# launch control



## rocklizzard91 (Dec 18, 2007)

*megasquirt: launch control/flat shift, fans and shift light*

how do i add launch control/flat shift, fans and shift light to my MS-I v3.0?
i would like to know what i need to do to the board. and how to wire it all up http://****************.com/smile/emthup.gif








thanks!
also not sure hwo to work the fans and shift light in megatune or tuner studio. (ive got the launch control and flat shift i think)

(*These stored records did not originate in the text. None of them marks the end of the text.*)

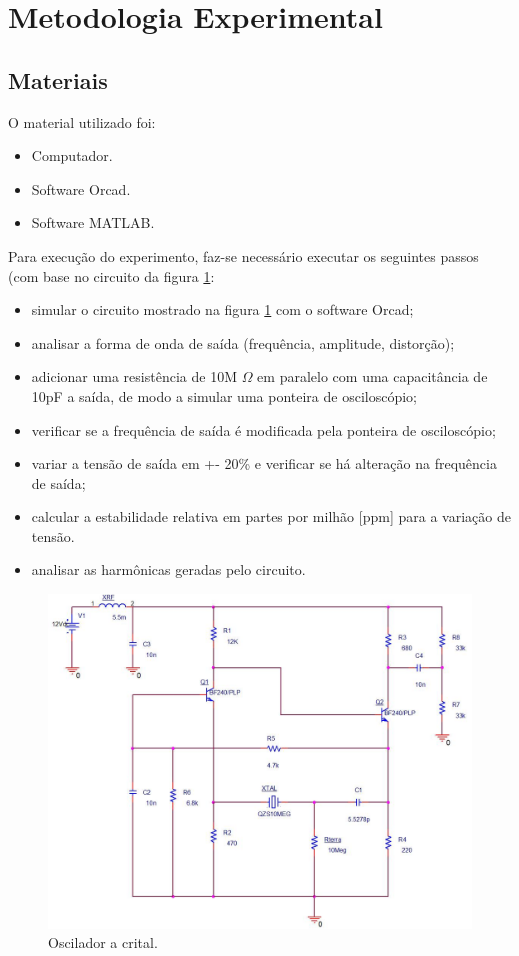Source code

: \newpage
\section{Metodologia Experimental}

\subsection{Materiais}
O material utilizado foi:
\begin{itemize}
\item Computador.
\item Software Orcad.
\item Software MATLAB.

\end{itemize}
Para execução do experimento, faz-se necessário executar os seguintes passos (com base no circuito da figura \ref{f_sch}:

\begin{itemize}

\item simular o circuito mostrado na figura \ref{f_sch} com o software Orcad;
\item analisar a forma de onda de saída (frequência, amplitude, distorção);
\item adicionar uma resistência de 10M $\Omega$ em paralelo com uma capacitância de 10pF a saída, de modo a simular uma ponteira de osciloscópio;
\item verificar se a frequência de saída é modificada pela ponteira de osciloscópio;
\item variar a tensão de saída em +- 20\% e verificar se há alteração na frequência de saída;
\item calcular a estabilidade relativa em partes por milhão [ppm] para a variação de tensão.
\item analisar as harmônicas geradas pelo circuito.
\end{itemize}

\begin{figure}[H]
\centering
\includegraphics[scale=0.3]{Imagens/sch.jpg}
\caption{Oscilador a crital.}
\label{f_sch}
\end{figure}
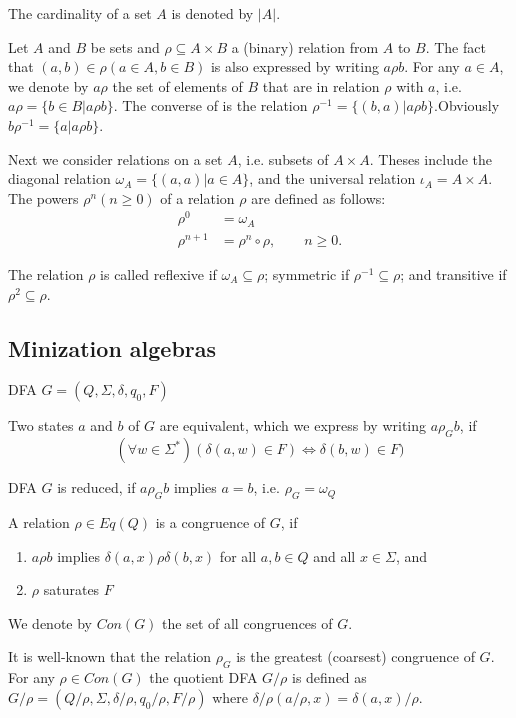 The cardinality of a set $A$ is denoted by $|A|$. 

Let $A$ and $B$ be sets and $\rho\subseteq A\times B$ a (binary) relation from $A$ to $B$. The fact that $(a,b)\in\rho (a\in A,b\in B)$ is also expressed by writing $a\rho b$. For any $a\in A$, we denote by $a\rho$ the set of elements of $B$ that are in relation $\rho$ with $a$, i.e. $a\rho=\{b\in B|a\rho b\}$. The converse of is the relation $\rho^{-1}=\{(b,a)|a\rho b\}$.Obviously $b\rho^{-1}=\{a|a\rho b\}$.

Next we consider relations on a set $A$, i.e. subsets of $A\times A$.
Theses include the diagonal relation $\omega_A=\{(a,a)|a\in A \}$, and the universal relation $\iota_A=A\times A$. The powers $\rho^n(n\ge 0)$ of a relation $\rho$ are defined as follows:
\begin{align*}
\rho^0 &=\omega_A \\
\rho^{n+1} &=\rho^n\circ \rho, \qquad n\ge 0.
\end{align*}

The relation $\rho$ is called reflexive if $\omega_A\subseteq\rho$; symmetric if $\rho^{-1}\subseteq\rho$; and transitive if $\rho^2\subseteq\rho$.

\subsection{Minization algebras}

DFA $G=(Q,\Sigma,\delta,q_0,F)$

Two states $a$ and $b$ of $G$ are equivalent, which we express by writing $a\rho_G b$, if 
\[(\forall w\in \Sigma^\ast) (\delta(a,w)\in F)\Leftrightarrow\delta(b,w)\in F) \]

DFA $G$ is reduced, if $a\rho_G b$ implies $a=b$, i.e. $\rho_G=\omega_Q$

A relation $\rho\in Eq(Q)$ is a congruence of $G$, if 
\begin{enumerate}[(1) ]
	\item $a\rho b$ implies $\delta(a,x)\rho\delta(b,x)$ for all $a,b\in Q$ and all $x\in \Sigma$, and
	\item $\rho$ saturates $F$ 
\end{enumerate} 

We denote by $Con(G)$ the set of all congruences of $G$. 

It is well-known that the relation $\rho_G$ is the greatest (coarsest)  congruence of $G$. For any $\rho\in Con(G)$ the quotient DFA 
$G/\rho$ is defined as $G/\rho=(Q/\rho,\Sigma,\delta/\rho,q_0/\rho,F/\rho)$ where $\delta/\rho(a/\rho,x)=\delta(a,x)/\rho$. 

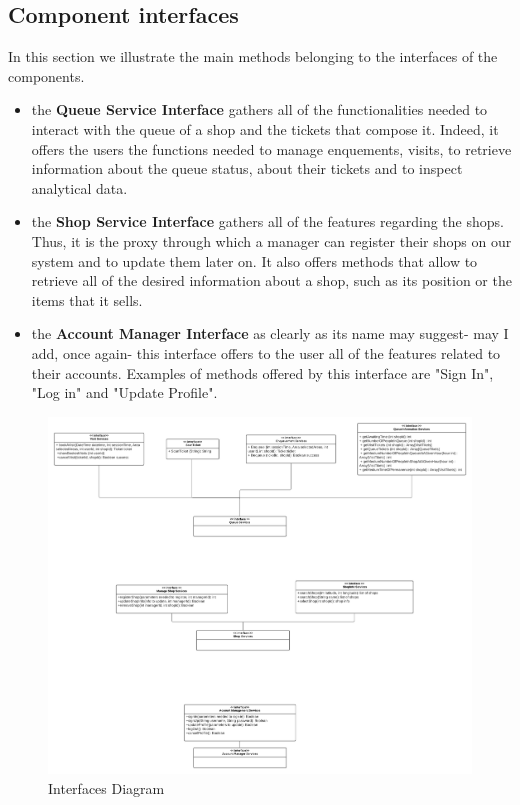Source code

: \subsection{Component interfaces}
\label{subsect:componentinterfaces}

In this section we illustrate the main methods belonging to the interfaces of the components.
\begin{itemize}
    \item the \textbf{Queue Service Interface} gathers all of the functionalities needed to interact with the queue of a shop and the tickets that compose it. 
    Indeed, it offers the users the functions needed to manage enquements, visits, to retrieve information about the queue status, about their tickets and to inspect analytical data.
    \item the \textbf{Shop Service Interface} gathers all of the features regarding the shops. Thus, it is the proxy through which a manager can register their shops on our system and to update them later on. It also offers methods that allow to retrieve all of the desired information about a shop, such as its position or the items that it sells.
    \item the \textbf{Account Manager Interface} as clearly as its name may suggest- may I add, once again- this interface offers to the user all of the features related to their accounts. Examples of methods offered by this interface are "Sign In", "Log in" and "Update Profile".
\end{itemize}

\begin{figure}[h!]
    \centering
    \includegraphics[width=1\textwidth]{Images/InterfacesDiagram.png}
    \caption{\label{fig:InterfacesDiagram}{Interfaces Diagram}}
\end{figure}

_Modified by rocklizzard91 at 1:48 AM 1-24-2010_


----------



## jmaddocks (Jan 31, 2004)

*Re: megasquirt: launch control/flat shift, fans and shift light (rocklizzard91)*

Everything you need to know is here. You should be able to find all the circuit components at Radio Shack, mount them on a breadboard, and put the breadboard in its own enclosure or as a daughterboard inside your ECU. 
I just installed shift lights (one green LED for the lower limit and a really bright yellow one for the upper limit) on my A-piller gauge cluster last weekend. They work great. I put the PCB (breadboard, actually) in its own enclosure with MS pin 10, MS pin 11, and ground as inputs and the two LED negatives as outputs. I'm running v2.2, so your inputs and MS PCB mods will be different. 
Working on launch control this weekend. The circuit's a little simpler, so I'm putting everything as a daughterboard inside the ECU with the clutch pedal switch (switch to ground) as an input. Also recently got everything running with Megatunix. I'm pretty excited in a geeky sort of way.


----------



## rocklizzard91 (Dec 18, 2007)

*Re: megasquirt: launch control/flat shift, fans and shift light (jmaddocks)*

swet! thanks!
but im not sure what all that means








why do i need a breadboard?
it seems like i just need to solder a wire to JS11 and then do that switch dealio. (i assume 5v from tps +5v means just the 5v ref wire for my tps correct? and 0v means ground?)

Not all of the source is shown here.